● WHAT THE EXERCISE ASKS: Scan the data, and whenever a line contains "described", copy it.

Collected data
*** Begin section ***

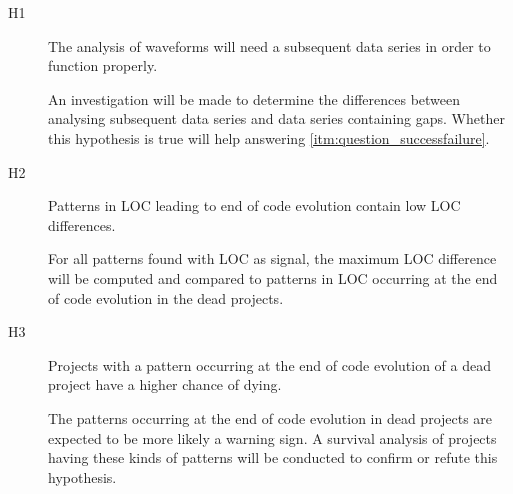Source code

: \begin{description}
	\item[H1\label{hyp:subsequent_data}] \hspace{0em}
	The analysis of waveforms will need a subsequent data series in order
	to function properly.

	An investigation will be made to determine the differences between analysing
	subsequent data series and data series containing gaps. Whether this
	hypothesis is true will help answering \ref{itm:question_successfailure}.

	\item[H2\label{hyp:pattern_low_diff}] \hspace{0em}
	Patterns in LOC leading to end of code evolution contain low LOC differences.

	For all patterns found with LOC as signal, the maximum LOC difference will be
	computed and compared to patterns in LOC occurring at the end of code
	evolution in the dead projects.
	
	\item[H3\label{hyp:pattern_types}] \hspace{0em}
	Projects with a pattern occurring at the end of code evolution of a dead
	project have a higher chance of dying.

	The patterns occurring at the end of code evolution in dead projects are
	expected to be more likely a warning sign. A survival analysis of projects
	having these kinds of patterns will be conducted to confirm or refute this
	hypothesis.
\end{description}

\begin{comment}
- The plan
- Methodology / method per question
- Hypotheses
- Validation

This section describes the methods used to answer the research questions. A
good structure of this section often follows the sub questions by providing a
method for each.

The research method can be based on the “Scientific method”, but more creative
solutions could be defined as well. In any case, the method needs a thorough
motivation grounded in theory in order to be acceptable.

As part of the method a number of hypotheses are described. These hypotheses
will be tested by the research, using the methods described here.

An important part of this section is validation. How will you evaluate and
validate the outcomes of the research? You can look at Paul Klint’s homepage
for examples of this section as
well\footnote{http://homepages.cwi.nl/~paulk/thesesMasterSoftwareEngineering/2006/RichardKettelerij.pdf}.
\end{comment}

*** End section ***
*** Begin section ***

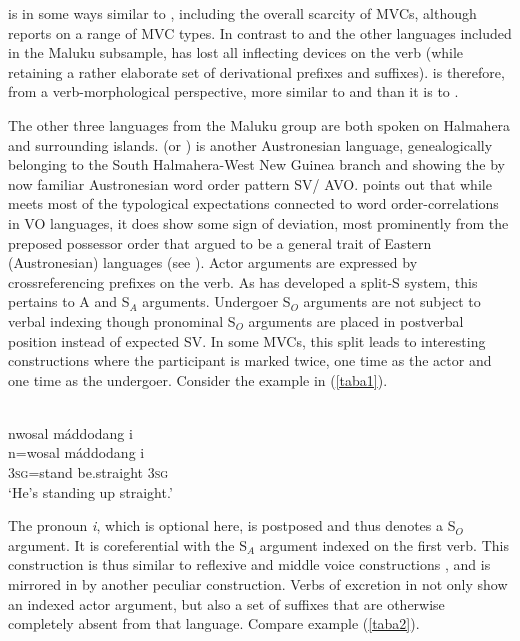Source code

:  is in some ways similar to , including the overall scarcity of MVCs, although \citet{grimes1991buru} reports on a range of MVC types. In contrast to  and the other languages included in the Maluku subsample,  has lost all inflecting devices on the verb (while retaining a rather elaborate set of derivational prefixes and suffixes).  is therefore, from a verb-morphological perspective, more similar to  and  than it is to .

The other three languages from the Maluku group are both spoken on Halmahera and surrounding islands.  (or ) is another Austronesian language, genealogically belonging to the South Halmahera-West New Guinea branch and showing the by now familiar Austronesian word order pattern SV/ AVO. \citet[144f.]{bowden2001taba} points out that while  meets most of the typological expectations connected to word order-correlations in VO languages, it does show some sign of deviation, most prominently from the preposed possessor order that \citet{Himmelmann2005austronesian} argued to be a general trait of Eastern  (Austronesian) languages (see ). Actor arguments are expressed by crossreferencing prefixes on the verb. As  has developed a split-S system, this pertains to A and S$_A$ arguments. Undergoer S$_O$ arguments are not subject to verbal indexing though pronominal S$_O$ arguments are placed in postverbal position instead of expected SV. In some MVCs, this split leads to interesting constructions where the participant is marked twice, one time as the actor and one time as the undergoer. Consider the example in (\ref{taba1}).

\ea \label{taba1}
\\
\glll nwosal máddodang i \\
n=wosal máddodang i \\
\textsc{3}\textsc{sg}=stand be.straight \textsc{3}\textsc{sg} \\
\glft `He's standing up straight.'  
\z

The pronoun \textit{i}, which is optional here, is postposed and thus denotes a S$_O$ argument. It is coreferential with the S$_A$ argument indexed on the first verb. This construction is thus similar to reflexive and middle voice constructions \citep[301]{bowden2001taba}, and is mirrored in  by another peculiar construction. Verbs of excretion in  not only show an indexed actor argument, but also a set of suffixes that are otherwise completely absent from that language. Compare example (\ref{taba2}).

*** End section ***
*** Begin section ***

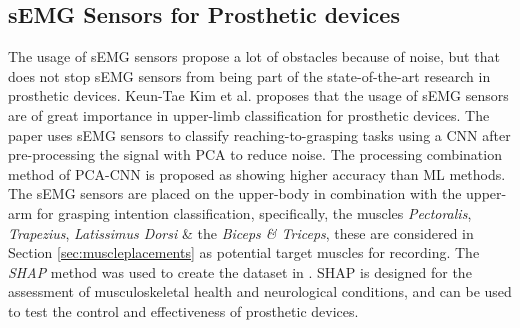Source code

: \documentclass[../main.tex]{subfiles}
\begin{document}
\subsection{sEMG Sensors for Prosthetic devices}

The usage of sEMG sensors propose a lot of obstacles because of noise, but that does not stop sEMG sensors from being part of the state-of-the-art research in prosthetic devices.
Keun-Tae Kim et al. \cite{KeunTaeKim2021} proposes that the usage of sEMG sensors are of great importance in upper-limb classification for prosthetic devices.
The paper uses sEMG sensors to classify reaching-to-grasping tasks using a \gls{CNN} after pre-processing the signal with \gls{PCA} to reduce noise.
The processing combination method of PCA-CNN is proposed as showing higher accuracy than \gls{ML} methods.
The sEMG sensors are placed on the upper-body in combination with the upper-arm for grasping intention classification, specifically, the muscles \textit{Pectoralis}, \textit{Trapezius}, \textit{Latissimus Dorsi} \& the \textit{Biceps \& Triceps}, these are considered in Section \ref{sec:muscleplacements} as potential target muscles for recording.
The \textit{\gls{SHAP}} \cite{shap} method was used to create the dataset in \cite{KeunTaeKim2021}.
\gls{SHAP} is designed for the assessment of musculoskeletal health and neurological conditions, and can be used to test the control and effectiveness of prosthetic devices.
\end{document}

*** End section ***

● WORKED SOLUTION:
As part of the method a number of hypotheses are described. These hypotheses
will be tested by the research, using the methods described here.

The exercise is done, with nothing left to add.